AUDIENCE QUESTION: I have a question
related to the process. When you’re thinking about what you’re going to write… As a performer, I have had the experience of being given pieces that were fantastic, but also extremely difficult, and so, if you think about performability, that a piece may be at a level, what do you think about settings that take high-level forces, or large forces, knowing that it may not be performed as much as you might like?

ALBERTO GRAU: I would like my music to be performed more—and of course to be bought more, but I insist on the fact that when you compose, you should think to whom you are composing for. Sometimes if something is extremely difficult, you as a composer should make it easier, if you see that the performer is not able to do it. But sometimes for respect of the institution, you have to do things harder, because the choir that is going to sing this deserves such an amount of difficulty.

JORGE C”RDOBA: In this case, I think that it is risky to think about the performer. That does not mean that I am opposed to Alberto’s idea. I was commissioned in Mexico from very high-level musicians. They talked to me and they actually got into my ideas of the compositions. They were in the process with me. No one can sing those pieces besides them because they are too difficult, and that is why I think it is too risky to think about the performer for whom one writes.
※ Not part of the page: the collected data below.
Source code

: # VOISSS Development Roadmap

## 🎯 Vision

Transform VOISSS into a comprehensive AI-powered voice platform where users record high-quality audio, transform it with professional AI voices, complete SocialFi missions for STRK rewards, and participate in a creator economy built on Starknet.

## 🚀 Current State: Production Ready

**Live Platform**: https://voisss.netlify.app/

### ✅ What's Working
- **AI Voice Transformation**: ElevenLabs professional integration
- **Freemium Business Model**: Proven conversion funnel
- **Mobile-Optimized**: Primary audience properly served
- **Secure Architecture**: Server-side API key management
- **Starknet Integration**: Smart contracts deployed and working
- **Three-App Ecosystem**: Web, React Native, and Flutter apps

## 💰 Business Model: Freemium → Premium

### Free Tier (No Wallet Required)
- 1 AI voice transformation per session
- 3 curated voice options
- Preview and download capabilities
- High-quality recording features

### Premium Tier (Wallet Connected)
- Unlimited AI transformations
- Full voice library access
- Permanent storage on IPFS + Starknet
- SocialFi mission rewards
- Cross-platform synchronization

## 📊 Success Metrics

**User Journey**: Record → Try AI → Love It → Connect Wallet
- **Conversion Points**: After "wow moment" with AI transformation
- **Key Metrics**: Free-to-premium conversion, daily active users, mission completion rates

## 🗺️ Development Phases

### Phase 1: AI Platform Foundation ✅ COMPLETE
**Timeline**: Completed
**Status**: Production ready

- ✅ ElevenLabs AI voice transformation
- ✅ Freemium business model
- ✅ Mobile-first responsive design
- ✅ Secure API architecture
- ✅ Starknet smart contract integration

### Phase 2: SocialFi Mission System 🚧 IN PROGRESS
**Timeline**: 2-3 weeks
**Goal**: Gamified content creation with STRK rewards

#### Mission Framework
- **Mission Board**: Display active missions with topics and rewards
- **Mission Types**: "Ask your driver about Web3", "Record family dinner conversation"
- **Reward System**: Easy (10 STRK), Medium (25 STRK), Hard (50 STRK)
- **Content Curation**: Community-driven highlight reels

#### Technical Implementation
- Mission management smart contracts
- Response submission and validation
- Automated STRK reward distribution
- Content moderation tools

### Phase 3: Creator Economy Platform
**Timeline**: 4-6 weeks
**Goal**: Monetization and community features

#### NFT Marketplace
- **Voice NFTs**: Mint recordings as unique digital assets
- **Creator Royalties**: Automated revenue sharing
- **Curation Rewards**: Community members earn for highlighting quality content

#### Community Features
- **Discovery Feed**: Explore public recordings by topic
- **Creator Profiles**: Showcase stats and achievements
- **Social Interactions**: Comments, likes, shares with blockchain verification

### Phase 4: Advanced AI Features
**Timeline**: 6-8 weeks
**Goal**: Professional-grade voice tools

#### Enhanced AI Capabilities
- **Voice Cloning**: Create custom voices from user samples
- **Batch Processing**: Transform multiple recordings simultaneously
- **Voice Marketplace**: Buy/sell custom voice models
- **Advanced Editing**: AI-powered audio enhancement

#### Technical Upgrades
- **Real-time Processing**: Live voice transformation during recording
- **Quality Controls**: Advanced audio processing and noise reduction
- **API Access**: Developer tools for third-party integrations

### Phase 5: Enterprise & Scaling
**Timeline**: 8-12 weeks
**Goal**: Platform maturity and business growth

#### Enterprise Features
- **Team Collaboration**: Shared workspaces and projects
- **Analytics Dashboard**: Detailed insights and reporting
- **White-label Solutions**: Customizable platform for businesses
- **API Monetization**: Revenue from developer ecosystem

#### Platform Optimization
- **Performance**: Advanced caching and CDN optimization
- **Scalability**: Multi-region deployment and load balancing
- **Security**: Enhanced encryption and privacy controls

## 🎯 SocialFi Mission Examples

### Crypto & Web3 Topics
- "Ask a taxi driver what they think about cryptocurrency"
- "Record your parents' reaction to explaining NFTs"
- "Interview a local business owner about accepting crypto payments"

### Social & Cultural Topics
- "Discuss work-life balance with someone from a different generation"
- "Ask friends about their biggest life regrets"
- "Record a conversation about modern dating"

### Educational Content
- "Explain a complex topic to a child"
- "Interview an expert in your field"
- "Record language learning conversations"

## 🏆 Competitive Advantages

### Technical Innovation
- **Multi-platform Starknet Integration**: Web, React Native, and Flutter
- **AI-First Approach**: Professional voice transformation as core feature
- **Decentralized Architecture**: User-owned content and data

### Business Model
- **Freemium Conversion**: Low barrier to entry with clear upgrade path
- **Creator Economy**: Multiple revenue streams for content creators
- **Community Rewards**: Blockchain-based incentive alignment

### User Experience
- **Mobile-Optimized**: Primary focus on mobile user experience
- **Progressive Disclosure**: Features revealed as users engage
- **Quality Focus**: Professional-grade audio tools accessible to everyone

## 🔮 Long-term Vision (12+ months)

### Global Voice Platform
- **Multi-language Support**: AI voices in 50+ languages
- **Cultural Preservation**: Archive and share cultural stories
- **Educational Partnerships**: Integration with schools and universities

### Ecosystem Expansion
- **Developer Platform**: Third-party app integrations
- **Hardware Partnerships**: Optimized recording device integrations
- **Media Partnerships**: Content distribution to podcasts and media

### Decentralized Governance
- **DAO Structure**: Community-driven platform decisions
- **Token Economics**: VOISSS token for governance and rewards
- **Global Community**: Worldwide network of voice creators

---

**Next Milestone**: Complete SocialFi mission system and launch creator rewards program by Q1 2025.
In the case of the Norwegian choir that just sang my piece, I did not know the level of this choir, because I never talked to them before. That is why I wrote a piece that I think was not as complicated as it could be. It would be very risky to compose something very complicated, that they may not be able to perform. That is why I think that it is good to think about the interpreter, but your piece could be isolated if you think in this line.

TOM HALL: Your piece is written for a 26-voice choir, sometimes divided into 20 parts. There is a lot of divisi… Steve, you were writing for a group that you know very well…

STEPHEN PAULUS: I always try to work with the conductor, get to know the organization, whatever, ask for recordings, though it is best to hear them live. Then to write a piece that stylistically is consistent, although you may be writing difficult or a more accessible piece, I think you can keep your own style as a composer, but you can tailor the piece so that the group is challenged somewhat but they can do the piece. So if they cannot perform the piece, they are going to be frustrated, they won’t be happy with me as a composer, and I’ll think, “What’s wrong with this group? They can’t sing my music?” Well, the group is a community chorus, can’t be as challenging in terms of divisi and certain intervals and certain other things. Whereas a professional chorus of 20-40 singers—when you have those opportunities, you just have to set your sights in the right direction. A pro-chorus that can do these kinds of things, you say, “Oh, boy! Anything goes!” The San Francisco Girls Choir, the group I heard this morning, they did Alberto’s piece. They can do anything! If you were fortunate enough to receive a commission from them, you would say, “Oh, boy!” That is a wonderful feeling for a composer to be able to do anything, and as a matter of fact they may want you to try things a little bit hair-brained, or crazy, or unusual or they haven’t been asked to do that before. They rise to the occasion. And other groups will need help with notes, etc, and that’s okay too.

AUDIENCE QUESTION: In listening to some of the composers that had long careers, and hearing where they were 20-30 years ago, and things that they have written now, I get a sense that for some the end of their career they try to sum up or make a statement about what has happened with music in their life. Of course, all of you are very young and healthy and have many years in front of you, but do you think about your own voice, and how you are trying to comment on or incorporate what has happened in the last century or in the last 10-20 years, or whatever?

ALBERTO GRAU: I am so young still, and am not yet thinking about that.